--- GOAL OF THE EXERCISE ---
Wherever the word "Statement" appears in a line below, that line counts; report the total number of such lines only.

--- DATA TO EXAMINE ---
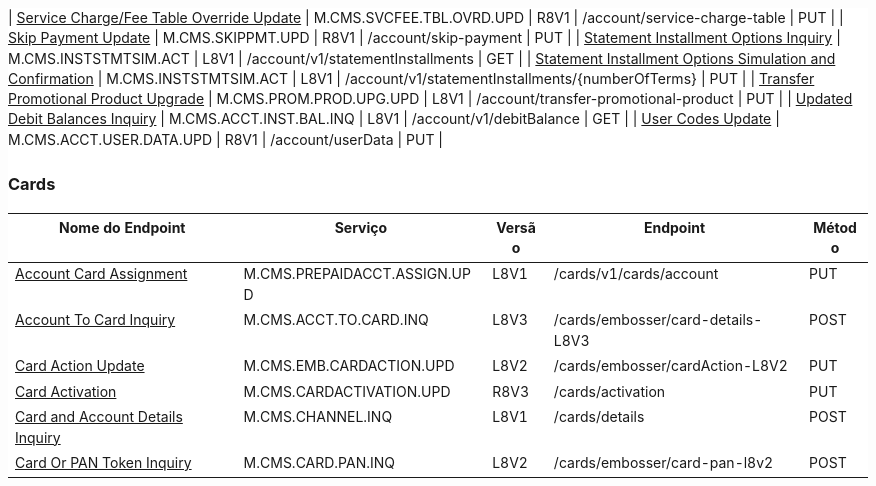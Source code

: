 | [Service Charge/Fee Table Override Update](https://developer.fiserv.com/product/FirstVisionLATAM/api/?type=put&path=/account/service-charge-table&branch=main&version=1.2.0)                                          | M.CMS.SVCFEE.TBL.OVRD.UPD      | R8V1    | /account/service-charge-table                                                                                                                                      | PUT    |
| [Skip Payment Update](https://developer.fiserv.com/product/FirstVisionLATAM/api/?type=put&path=/account/skip-payment&branch=main&version=1.2.0)                                                                       | M.CMS.SKIPPMT.UPD              | R8V1    | /account/skip-payment                                                                                                                                              | PUT    |
| [Statement Installment Options Inquiry](https://developer.fiserv.com/product/FirstVisionLATAM/api/?type=get&path=/account/v1/statementInstallments&branch=main&version=1.2.0)                                         | M.CMS.INSTSTMTSIM.ACT          | L8V1    | /account/v1/statementInstallments                                                                                                                                  | GET    |
| [Statement Installment Options Simulation and Confirmation](https://developer.fiserv.com/product/FirstVisionLATAM/api/?type=put&path=/account/v1/statementInstallments/%7bnumberOfTerms%7d&branch=main&version=1.2.0) | M.CMS.INSTSTMTSIM.ACT          | L8V1    | /account/v1/statementInstallments/{numberOfTerms}                                                                                                                  | PUT    |
| [Transfer Promotional Product Upgrade](https://developer.fiserv.com/product/FirstVisionLATAM/api/?type=put&path=/account/transfer-promotional-product&branch=main&version=1.2.0)                                      | M.CMS.PROM.PROD.UPG.UPD        | L8V1    | /account/transfer-promotional-product                                                                                                                              | PUT    |
| [Updated Debit Balances Inquiry](https://developer.fiserv.com/product/FirstVisionLATAM/api/?type=get&path=/account/v1/debitBalance&branch=main&version=1.2.0)                                                         | M.CMS.ACCT.INST.BAL.INQ        | L8V1    | /account/v1/debitBalance                                                                                                                                           | GET    |
| [User Codes Update](https://developer.fiserv.com/product/FirstVisionLATAM/api/?type=put&path=/account/userData&branch=main&version=1.2.0)                                                                             | M.CMS.ACCT.USER.DATA.UPD       | R8V1    | /account/userData                                                                                                                                                  | PUT    |


### Cards

| **Nome do Endpoint**                                                                                                                                                                      | **Serviço**                  | **Versão** | **Endpoint**                                    | **Método** |
| ----------------------------------------------------------------------------------------------------------------------------------------------------------------------------------------- | ---------------------------- | ---------- | ----------------------------------------------- | ---------- |
| [Account Card Assignment](https://developer.fiserv.com/product/FirstVisionLATAM/api/?type=put&path=/cards/v1/cards/account&branch=main&version=1.2.0)                             | M.CMS.PREPAIDACCT.ASSIGN.UPD | L8V1    | /cards/v1/cards/account                                                                                                        | PUT    |
| [Account To Card Inquiry](https://developer.fiserv.com/product/FirstVisionLATAM/api/?type=post&path=/cards/embosser/card-details-L8V3&branch=main&version=1.2.0)                  | M.CMS.ACCT.TO.CARD.INQ       | L8V3    | /cards/embosser/card-details-L8V3                                                                                              | POST   |
| [Card Action Update](https://developer.fiserv.com/product/FirstVisionLATAM/api/?type=put&path=/cards/embosser/cardAction-L8V2&branch=main&version=1.2.0)                          | M.CMS.EMB.CARDACTION.UPD     | L8V2    | /cards/embosser/cardAction-L8V2                                                                                                | PUT    |
| [Card Activation](https://developer.fiserv.com/product/FirstVisionLATAM/api/?type=put&path=/cards/activation&branch=main&version=1.2.0)                                           | M.CMS.CARDACTIVATION.UPD     | R8V3    | /cards/activation                                                                                                              | PUT    |
| [Card and Account Details Inquiry](https://developer.fiserv.com/product/FirstVisionLATAM/api/?type=post&path=/cards/details&branch=main&version=1.2.0)                            | M.CMS.CHANNEL.INQ            | L8V1    | /cards/details                                                                                                                 | POST   |
| [Card Or PAN Token Inquiry](https://developer.fiserv.com/product/FirstVisionLATAM/api/?type=post&path=/cards/embosser/card-pan-l8v2&branch=main&version=1.2.0)                    | M.CMS.CARD.PAN.INQ           | L8V2    | /cards/embosser/card-pan-l8v2                                                                                                  | POST   |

--- TASK RESPONSE ---
2